Happy Birthday to you, X. 
_Posted via Mobile Device_


----------



## lamaga (May 8, 2012)

Now that's progress!


----------



## dormant (Apr 3, 2012)

Good for you!


----------



## keko (Mar 21, 2012)

Good luck on the date.


----------



## toolforgrowth (Apr 24, 2012)

Thank you everybody.  I can tell that my 180 is having an effect on her. My attorney called me Monday after work and said that she lawyered up and filed a motion for child support totaling close to $800/month for our 4 year old. When we separated she asked me to only pay $250/month, which I have been. It's not much, but I've been making the mortgage payment all on my own now in addition to all my other bills.

A mutual friend of ours told me that the X is doing this to get me out of my house. My guess is she has seen me move back into my house (the X got her own apartment in February and hasn't been back), and knows I'm moving on with my life and doesn't like it. My house is BEAUTIFUL on the inside now.
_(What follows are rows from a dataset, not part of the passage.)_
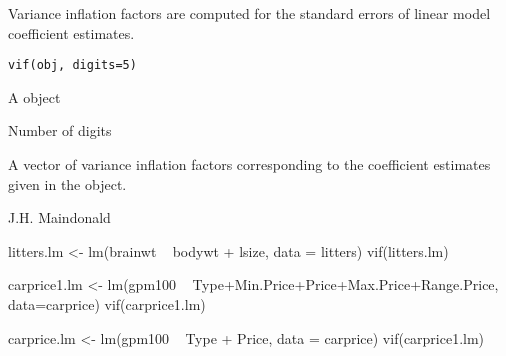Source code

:\begin{Description}\relax
Variance inflation factors are computed for the standard
errors of linear model coefficient estimates.
\end{Description}
\begin{Usage}
\begin{verbatim}
vif(obj, digits=5)
\end{verbatim}
\end{Usage}
\begin{Arguments}
\begin{ldescription}
\item[\code{obj}] A  object 
\item[\code{digits}] Number of digits
\end{ldescription}
\end{Arguments}
\begin{Value}
A vector of variance inflation factors corresponding to 
the coefficient estimates given in the  object.
\end{Value}
\begin{Author}\relax
J.H. Maindonald
\end{Author}
\begin{SeeAlso}\relax
{}
\end{SeeAlso}
\begin{Examples}
\begin{ExampleCode}
litters.lm <- lm(brainwt ~ bodywt + lsize, data = litters)
vif(litters.lm)

carprice1.lm <- lm(gpm100 ~ Type+Min.Price+Price+Max.Price+Range.Price,
    data=carprice)
vif(carprice1.lm)

carprice.lm <- lm(gpm100 ~ Type + Price, data = carprice)
vif(carprice1.lm)

\end{ExampleCode}
\end{Examples}

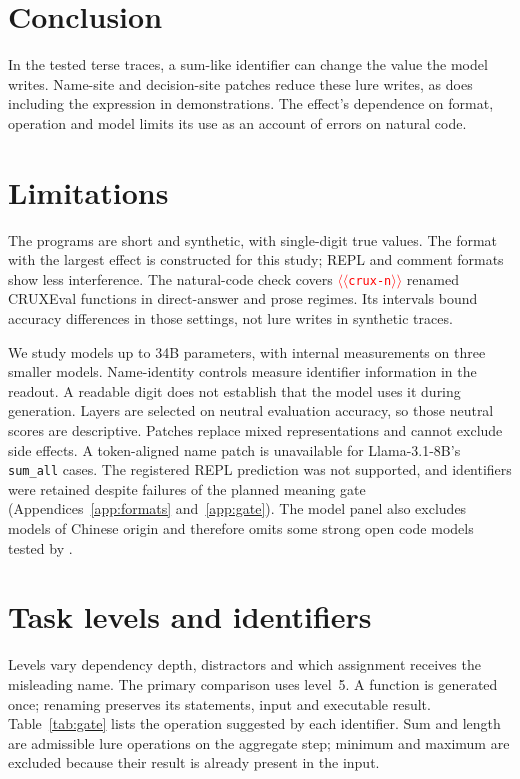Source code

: \documentclass[11pt]{article}
\providecommand{\NUM}[1]{\textcolor{red}{$\langle\langle$\texttt{#1}$\rangle\rangle$}}
\begin{document}
\section{Conclusion}

In the tested terse traces, a sum-like identifier can change the value the model writes.
Name-site and decision-site patches reduce these
lure writes, as does including the expression in demonstrations. The effect's dependence on
format, operation and model limits its use as an account of errors on natural code.

\section*{Limitations}

The programs are short and synthetic, with single-digit true values. The format with the
largest effect is constructed for this study; REPL and comment formats show less interference.
The natural-code check covers \NUM{crux-n} renamed CRUXEval functions in direct-answer and
prose regimes. Its intervals bound accuracy differences in those settings, not lure writes in
synthetic traces.

We study models up to 34B parameters, with internal measurements on three smaller models.
Name-identity controls measure identifier information in the readout. A readable digit
does not establish that the model uses it during generation. Layers are selected on neutral
evaluation accuracy, so those neutral scores are descriptive. Patches replace mixed representations and
cannot exclude side effects. A token-aligned name patch is unavailable for Llama-3.1-8B's
\texttt{sum\_all} cases. The registered REPL prediction was not supported, and identifiers
were retained despite failures of the planned meaning gate
(Appendices~\ref{app:formats} and~\ref{app:gate}). The model panel also excludes models of Chinese origin and
therefore omits some strong open code models tested by \citet{le2026obfuscated}.



\appendix

\section{Task levels and identifiers}
\label{app:levels}

Levels vary dependency depth, distractors and which assignment receives the misleading name.
The primary comparison uses level~5. A function is generated once; renaming preserves its
statements, input and executable result. Table~\ref{tab:gate} lists the operation suggested by
each identifier. Sum and length are admissible lure operations on the aggregate step; minimum
and maximum are excluded because their result is already present in the input.
\end{document}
I've been dark for close to two months now, focusing on myself and my kids, and improving my life. Thankfully, to my knowledge she doesn't know about my lady friend, but I can guess she probably suspects I'm seeing someone since I suddenly got interested in getting my own place and making it awesome. To quote her own words to me from after we separated, she is just not a priority right now.

Forgetting her birthday is like icing on the cake. I didn't say a word on Mother's Day, and I sure as hell won't say anything today. I'm sure she knows I won't say anything, bu I can't help but wonder if a part of her wishes I would. Oh, the reality of separation and divorce!! Who would have ever thought I would be HAPPIER as a result of this??
_Posted via Mobile Device_


----------



## keko (Mar 21, 2012)

Does your attorney know she moved out of the marital home since february? Wont that be considered an abandonment where you live? Meaning you'll get a better custody and support?


----------



## toolforgrowth (Apr 24, 2012)

Yes he does, but I don't know if my state has abandonment or not. Don't think so...?
_Posted via Mobile Device_


----------



## keko (Mar 21, 2012)

Well start reading your state divorce laws like right now.

Do you have proof of her lease/mortgage for the other place or any other kind of proof?


----------



## toolforgrowth (Apr 24, 2012)

I have a meeting with my attorney next Wednesday after mediation orientation, l ask him about it. You got me wondering and thinking... 
_Posted via Mobile Device_


----------



## keko (Mar 21, 2012)

Go over to dadsdivorce.com forums and start reading other people's experience's from your state. 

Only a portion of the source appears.